Segment Start: Provided data
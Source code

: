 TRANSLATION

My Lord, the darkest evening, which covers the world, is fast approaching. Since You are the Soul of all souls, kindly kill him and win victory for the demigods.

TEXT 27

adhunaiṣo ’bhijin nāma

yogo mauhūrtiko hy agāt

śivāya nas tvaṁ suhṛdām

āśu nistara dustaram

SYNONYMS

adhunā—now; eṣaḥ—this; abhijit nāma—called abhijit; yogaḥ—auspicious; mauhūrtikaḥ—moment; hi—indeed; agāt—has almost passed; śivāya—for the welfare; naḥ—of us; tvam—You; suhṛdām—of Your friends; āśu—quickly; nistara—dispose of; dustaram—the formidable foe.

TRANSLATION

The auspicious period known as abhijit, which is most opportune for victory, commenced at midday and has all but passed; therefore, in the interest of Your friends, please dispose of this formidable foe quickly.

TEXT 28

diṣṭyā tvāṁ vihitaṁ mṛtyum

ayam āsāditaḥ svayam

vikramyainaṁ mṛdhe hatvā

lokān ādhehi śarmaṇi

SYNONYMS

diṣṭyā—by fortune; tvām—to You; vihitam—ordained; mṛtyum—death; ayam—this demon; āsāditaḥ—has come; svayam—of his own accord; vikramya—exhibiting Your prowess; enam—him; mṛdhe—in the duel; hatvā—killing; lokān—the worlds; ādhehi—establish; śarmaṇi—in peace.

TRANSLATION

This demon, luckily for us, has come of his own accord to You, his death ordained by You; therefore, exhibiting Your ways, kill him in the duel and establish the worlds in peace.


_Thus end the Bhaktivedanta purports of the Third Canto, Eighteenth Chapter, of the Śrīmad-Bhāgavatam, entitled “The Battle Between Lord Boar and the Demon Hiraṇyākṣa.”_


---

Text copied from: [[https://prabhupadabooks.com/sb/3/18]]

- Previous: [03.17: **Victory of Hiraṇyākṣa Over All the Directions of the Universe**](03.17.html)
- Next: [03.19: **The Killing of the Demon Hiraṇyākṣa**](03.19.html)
Segment End: Provided data
Segment Start: Provided data
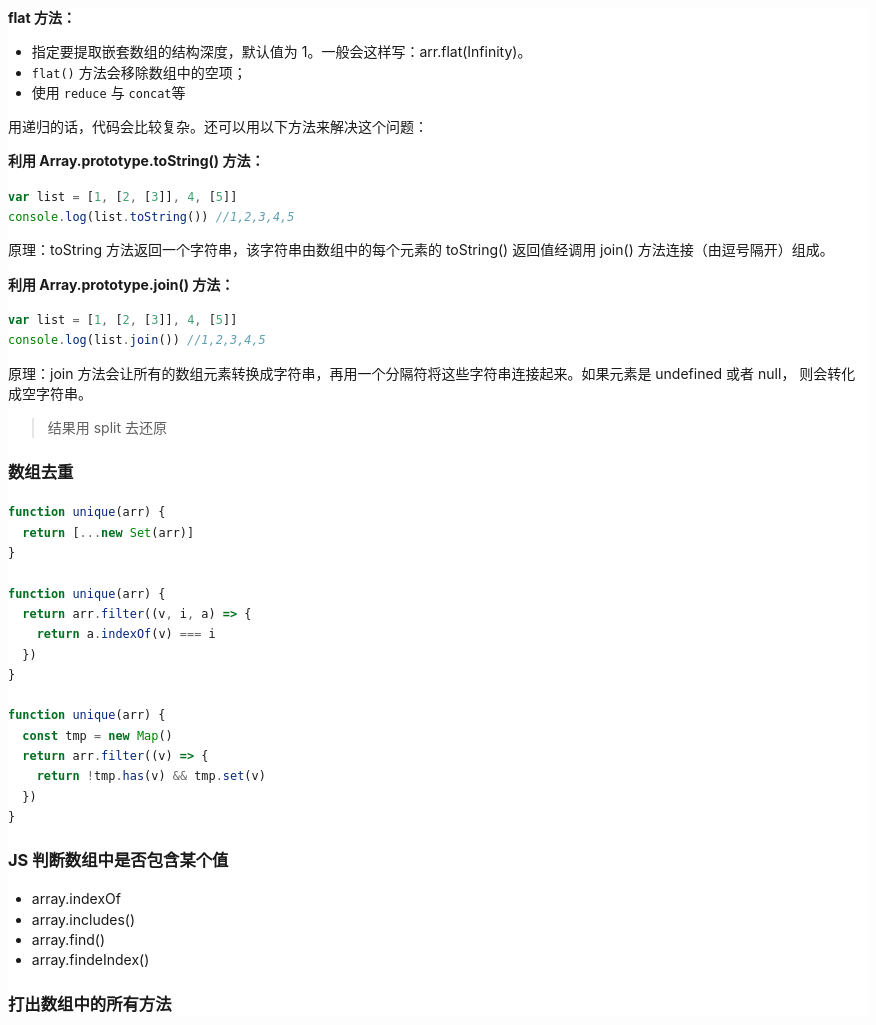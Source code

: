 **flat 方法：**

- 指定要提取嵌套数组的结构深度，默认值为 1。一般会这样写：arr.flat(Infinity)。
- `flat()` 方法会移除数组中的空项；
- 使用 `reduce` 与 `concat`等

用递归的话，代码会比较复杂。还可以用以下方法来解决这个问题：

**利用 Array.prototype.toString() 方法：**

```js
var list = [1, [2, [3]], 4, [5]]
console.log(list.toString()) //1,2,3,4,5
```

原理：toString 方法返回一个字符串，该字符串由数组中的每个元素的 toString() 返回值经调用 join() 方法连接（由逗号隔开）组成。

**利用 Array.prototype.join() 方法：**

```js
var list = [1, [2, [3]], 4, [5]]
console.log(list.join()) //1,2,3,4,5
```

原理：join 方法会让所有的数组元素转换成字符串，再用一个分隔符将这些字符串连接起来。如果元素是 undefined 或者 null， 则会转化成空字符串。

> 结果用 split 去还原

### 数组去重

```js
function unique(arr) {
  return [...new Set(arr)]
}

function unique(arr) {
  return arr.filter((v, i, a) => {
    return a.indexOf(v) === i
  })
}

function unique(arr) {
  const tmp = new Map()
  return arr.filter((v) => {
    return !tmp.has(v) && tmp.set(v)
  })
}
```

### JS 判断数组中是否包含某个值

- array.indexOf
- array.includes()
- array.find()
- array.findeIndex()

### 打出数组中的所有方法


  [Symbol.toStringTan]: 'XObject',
Segment End: Provided data
Goal of the exercise
Where a line of the entries contains "auspicious", report that line.

Completed task
adhunā—now; eṣaḥ—this; abhijit nāma—called abhijit; yogaḥ—auspicious; mauhūrtikaḥ—moment; hi—indeed; agāt—has almost passed; śivāya—for the welfare; naḥ—of us; tvam—You; suhṛdām—of Your friends; āśu—quickly; nistara—dispose of; dustaram—the formidable foe.
The auspicious period known as abhijit, which is most opportune for victory, commenced at midday and has all but passed; therefore, in the interest of Your friends, please dispose of this formidable foe quickly.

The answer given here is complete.